Neurexins are a family of proteins that function in the vertebrate nervous system as cell adhesion molecules and receptors. They are encoded by several unlinked genes of which two, NRXN1 and NRXN3, are among the largest known human genes. 
Three of the genes (NRXN1-3) utilize two alternate promoters and include numerous alternatively spliced exons to generate thousands of distinct mRNA transcripts and protein isoforms. The majority of transcripts are  produced from the upstream promoter and encode alpha-neurexin isoforms; a much smaller number of transcripts are produced from the downstream promoter and encode beta-neurexin isoforms.
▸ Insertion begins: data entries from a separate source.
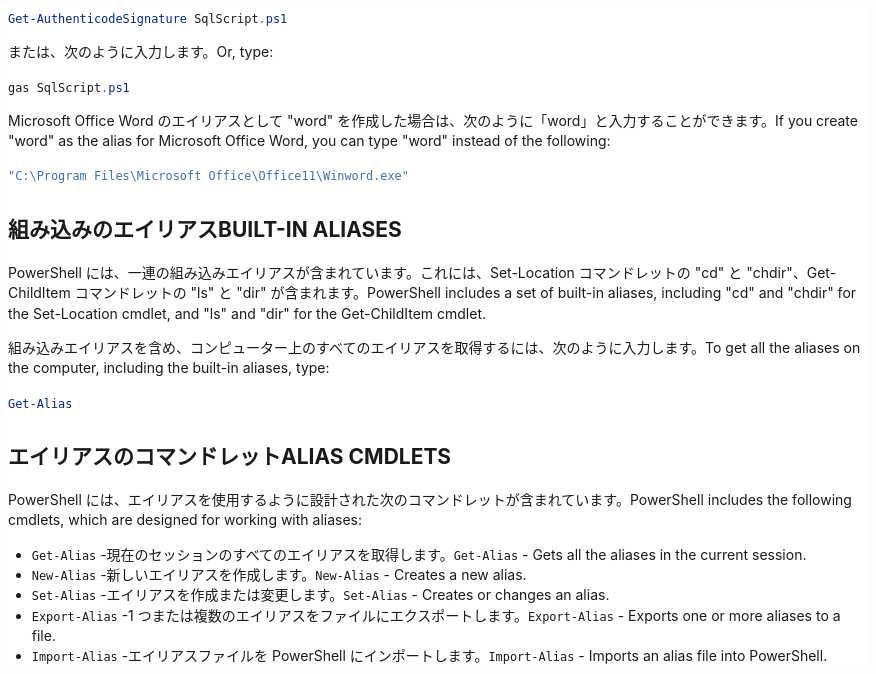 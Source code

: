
 ```powershell
Get-AuthenticodeSignature SqlScript.ps1
```

<span data-ttu-id="80c41-113">または、次のように入力します。</span><span class="sxs-lookup"><span data-stu-id="80c41-113">Or, type:</span></span>

```powershell
gas SqlScript.ps1
```

<span data-ttu-id="80c41-114">Microsoft Office Word のエイリアスとして "word" を作成した場合は、次のように「word」と入力することができます。</span><span class="sxs-lookup"><span data-stu-id="80c41-114">If you create "word" as the alias for Microsoft Office Word, you can type "word" instead of the following:</span></span>

```powershell
"C:\Program Files\Microsoft Office\Office11\Winword.exe"
```

## <a name="built-in-aliases"></a><span data-ttu-id="80c41-115">組み込みのエイリアス</span><span class="sxs-lookup"><span data-stu-id="80c41-115">BUILT-IN ALIASES</span></span>

<span data-ttu-id="80c41-116">PowerShell には、一連の組み込みエイリアスが含まれています。これには、Set-Location コマンドレットの "cd" と "chdir"、Get-ChildItem コマンドレットの "ls" と "dir" が含まれます。</span><span class="sxs-lookup"><span data-stu-id="80c41-116">PowerShell includes a set of built-in aliases, including "cd" and "chdir" for the Set-Location cmdlet, and "ls" and "dir" for the Get-ChildItem cmdlet.</span></span>

<span data-ttu-id="80c41-117">組み込みエイリアスを含め、コンピューター上のすべてのエイリアスを取得するには、次のように入力します。</span><span class="sxs-lookup"><span data-stu-id="80c41-117">To get all the aliases on the computer, including the built-in aliases, type:</span></span>

```powershell
Get-Alias
```

## <a name="alias-cmdlets"></a><span data-ttu-id="80c41-118">エイリアスのコマンドレット</span><span class="sxs-lookup"><span data-stu-id="80c41-118">ALIAS CMDLETS</span></span>

<span data-ttu-id="80c41-119">PowerShell には、エイリアスを使用するように設計された次のコマンドレットが含まれています。</span><span class="sxs-lookup"><span data-stu-id="80c41-119">PowerShell includes the following cmdlets, which are designed for working with aliases:</span></span>

- <span data-ttu-id="80c41-120">`Get-Alias` -現在のセッションのすべてのエイリアスを取得します。</span><span class="sxs-lookup"><span data-stu-id="80c41-120">`Get-Alias` - Gets all the aliases in the current session.</span></span>
- <span data-ttu-id="80c41-121">`New-Alias` -新しいエイリアスを作成します。</span><span class="sxs-lookup"><span data-stu-id="80c41-121">`New-Alias` - Creates a new alias.</span></span>
- <span data-ttu-id="80c41-122">`Set-Alias` -エイリアスを作成または変更します。</span><span class="sxs-lookup"><span data-stu-id="80c41-122">`Set-Alias` - Creates or changes an alias.</span></span>
- <span data-ttu-id="80c41-123">`Export-Alias` -1 つまたは複数のエイリアスをファイルにエクスポートします。</span><span class="sxs-lookup"><span data-stu-id="80c41-123">`Export-Alias` - Exports one or more aliases to a file.</span></span>
- <span data-ttu-id="80c41-124">`Import-Alias` -エイリアスファイルを PowerShell にインポートします。</span><span class="sxs-lookup"><span data-stu-id="80c41-124">`Import-Alias` - Imports an alias file into PowerShell.</span></span>
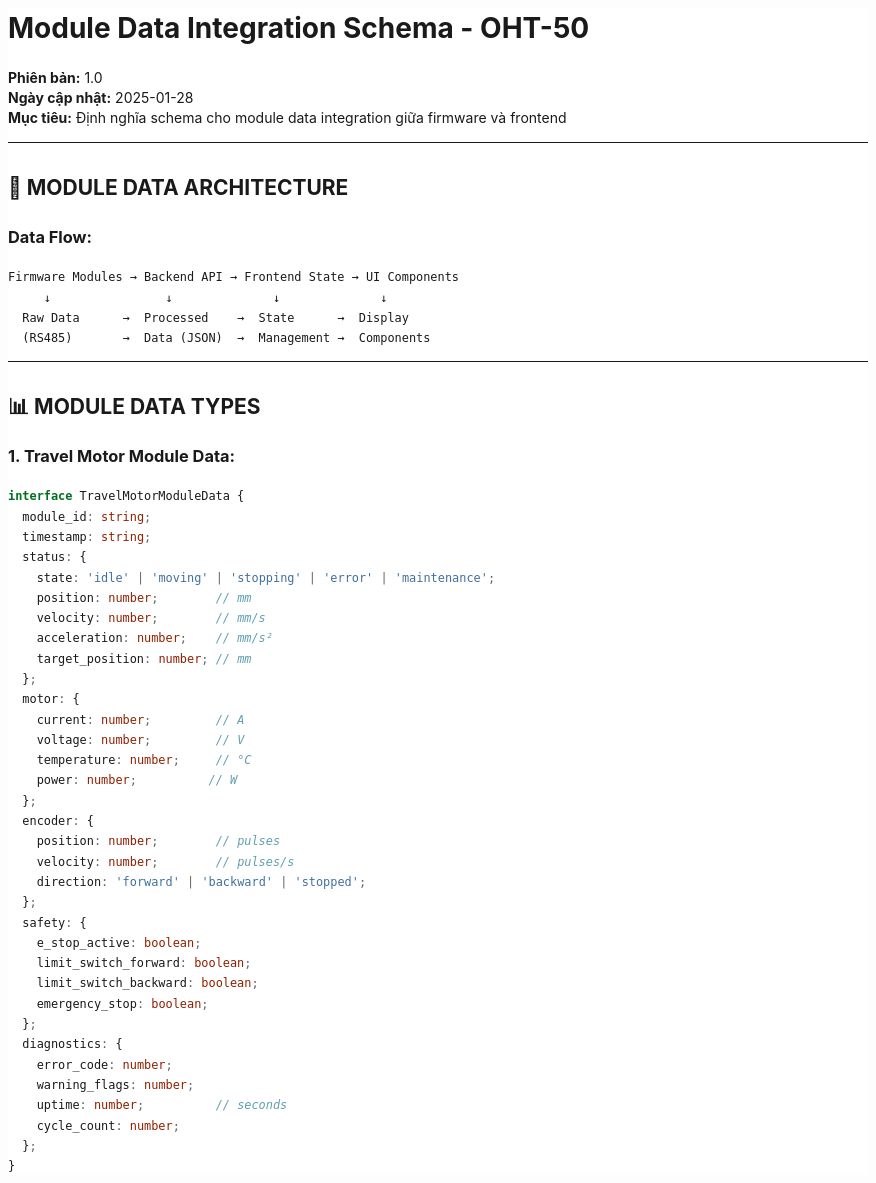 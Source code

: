 # Module Data Integration Schema - OHT-50

**Phiên bản:** 1.0  
**Ngày cập nhật:** 2025-01-28  
**Mục tiêu:** Định nghĩa schema cho module data integration giữa firmware và frontend

---

## 🎯 **MODULE DATA ARCHITECTURE**

### **Data Flow:**
```
Firmware Modules → Backend API → Frontend State → UI Components
     ↓                ↓              ↓              ↓
  Raw Data      →  Processed    →  State      →  Display
  (RS485)       →  Data (JSON)  →  Management →  Components
```

---

## 📊 **MODULE DATA TYPES**

### **1. Travel Motor Module Data:**
```typescript
interface TravelMotorModuleData {
  module_id: string;
  timestamp: string;
  status: {
    state: 'idle' | 'moving' | 'stopping' | 'error' | 'maintenance';
    position: number;        // mm
    velocity: number;        // mm/s
    acceleration: number;    // mm/s²
    target_position: number; // mm
  };
  motor: {
    current: number;         // A
    voltage: number;         // V
    temperature: number;     // °C
    power: number;          // W
  };
  encoder: {
    position: number;        // pulses
    velocity: number;        // pulses/s
    direction: 'forward' | 'backward' | 'stopped';
  };
  safety: {
    e_stop_active: boolean;
    limit_switch_forward: boolean;
    limit_switch_backward: boolean;
    emergency_stop: boolean;
  };
  diagnostics: {
    error_code: number;
    warning_flags: number;
    uptime: number;          // seconds
    cycle_count: number;
  };
}
```
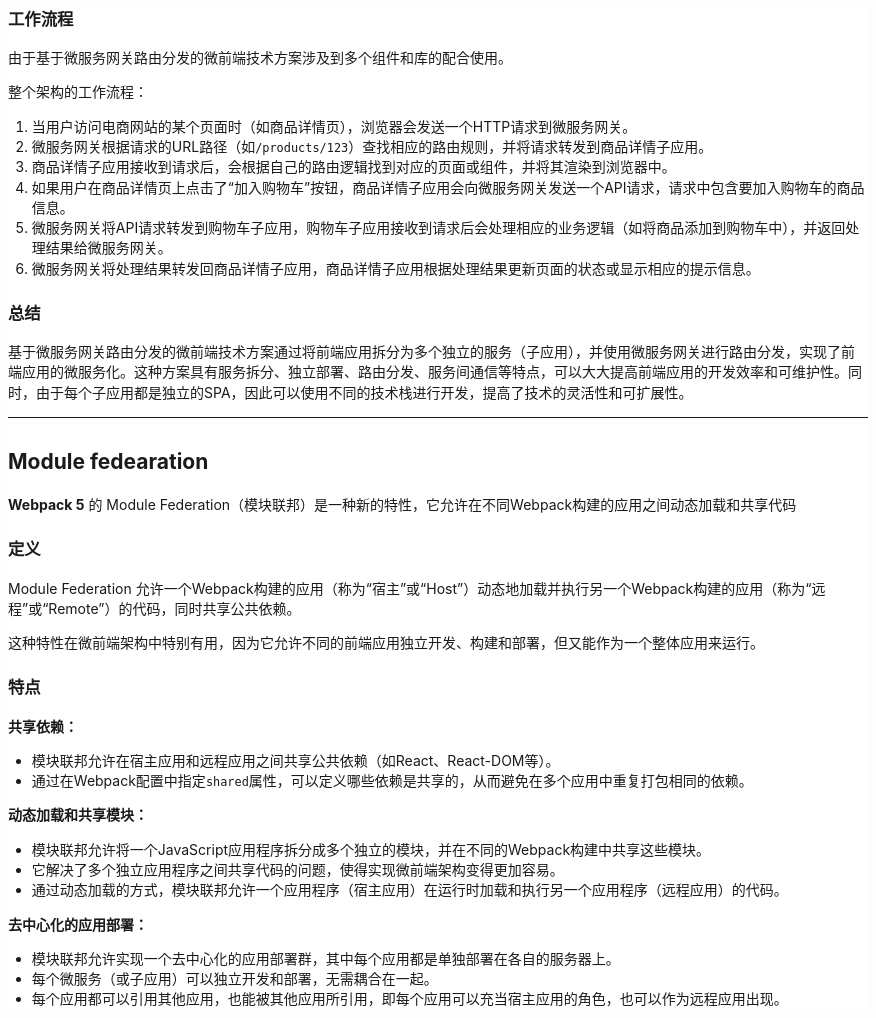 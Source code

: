 

### 工作流程

由于基于微服务网关路由分发的微前端技术方案涉及到多个组件和库的配合使用。

整个架构的工作流程：

1. 当用户访问电商网站的某个页面时（如商品详情页），浏览器会发送一个HTTP请求到微服务网关。
2. 微服务网关根据请求的URL路径（如`/products/123`）查找相应的路由规则，并将请求转发到商品详情子应用。
3. 商品详情子应用接收到请求后，会根据自己的路由逻辑找到对应的页面或组件，并将其渲染到浏览器中。
4. 如果用户在商品详情页上点击了“加入购物车”按钮，商品详情子应用会向微服务网关发送一个API请求，请求中包含要加入购物车的商品信息。
5. 微服务网关将API请求转发到购物车子应用，购物车子应用接收到请求后会处理相应的业务逻辑（如将商品添加到购物车中），并返回处理结果给微服务网关。
6. 微服务网关将处理结果转发回商品详情子应用，商品详情子应用根据处理结果更新页面的状态或显示相应的提示信息。

### 总结

基于微服务网关路由分发的微前端技术方案通过将前端应用拆分为多个独立的服务（子应用），并使用微服务网关进行路由分发，实现了前端应用的微服务化。这种方案具有服务拆分、独立部署、路由分发、服务间通信等特点，可以大大提高前端应用的开发效率和可维护性。同时，由于每个子应用都是独立的SPA，因此可以使用不同的技术栈进行开发，提高了技术的灵活性和可扩展性。

----



## Module fedearation

**Webpack 5** 的 Module Federation（模块联邦）是一种新的特性，它允许在不同Webpack构建的应用之间动态加载和共享代码

### 定义

Module Federation 允许一个Webpack构建的应用（称为“宿主”或“Host”）动态地加载并执行另一个Webpack构建的应用（称为“远程”或“Remote”）的代码，同时共享公共依赖。

这种特性在微前端架构中特别有用，因为它允许不同的前端应用独立开发、构建和部署，但又能作为一个整体应用来运行。

### 特点

**共享依赖：**

- 模块联邦允许在宿主应用和远程应用之间共享公共依赖（如React、React-DOM等）。
- 通过在Webpack配置中指定`shared`属性，可以定义哪些依赖是共享的，从而避免在多个应用中重复打包相同的依赖。



**动态加载和共享模块：**

- 模块联邦允许将一个JavaScript应用程序拆分成多个独立的模块，并在不同的Webpack构建中共享这些模块。
- 它解决了多个独立应用程序之间共享代码的问题，使得实现微前端架构变得更加容易。
- 通过动态加载的方式，模块联邦允许一个应用程序（宿主应用）在运行时加载和执行另一个应用程序（远程应用）的代码。



**去中心化的应用部署：**

- 模块联邦允许实现一个去中心化的应用部署群，其中每个应用都是单独部署在各自的服务器上。
- 每个微服务（或子应用）可以独立开发和部署，无需耦合在一起。
- 每个应用都可以引用其他应用，也能被其他应用所引用，即每个应用可以充当宿主应用的角色，也可以作为远程应用出现。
The alpha-neurexins contain epidermal growth factor-like (EGF-like) sequences and laminin G domains, and have been shown to interact with neurexophilins. The beta-neurexins lack EGF-like sequences and contain fewer laminin G domains than alpha-neurexins.

Function
Neurexins are presynaptic membrane cell-adhesion molecules that bind primarily to neuroligins, proteins that have been associated with autism. Autism is characterized by a wide range of social and cognitive deficits, which are partially attributed to faulty synaptic communication between neurons. This lack of communication is oftentimes tied to mutations in NRXN1. Structural variants of NRXN1a (neurexin1 alpha) are consistent with mutations predisposing autism. These alpha neurexins are involved in communication through coupling mechanisms of calcium channels and vesicle exocytosis, to ensure that neurotransmitters are properly released. They are specifically required for glutamate and GABA release. Implications of neurexin involvement in autism have been determined through deletion in coding exons of NRXN1a, particularly in knockout mice models. These mice showed impaired social functioning, decreased motor response in new situations, and increased aggressive behavior in males. Social functioning was of major relevance for this gene and its association with autism spectrum disorder.

Genomics

The gene is found in a single copy on the short arm of chromosome 2 (2p16.3). The gene is 1,112,187 bases in length, is located on the Crick (minus) strand and encodes a protein of 1,477 amino acids (molecular weight 161.883 kDa).

Mutations of this gene that interrupt its expression have been associated with schizophrenia, autism, and intellectual disability (NRXN1 mutations and brain disorders).

Interactions
NRXN1 has been shown to interact with NLGN1.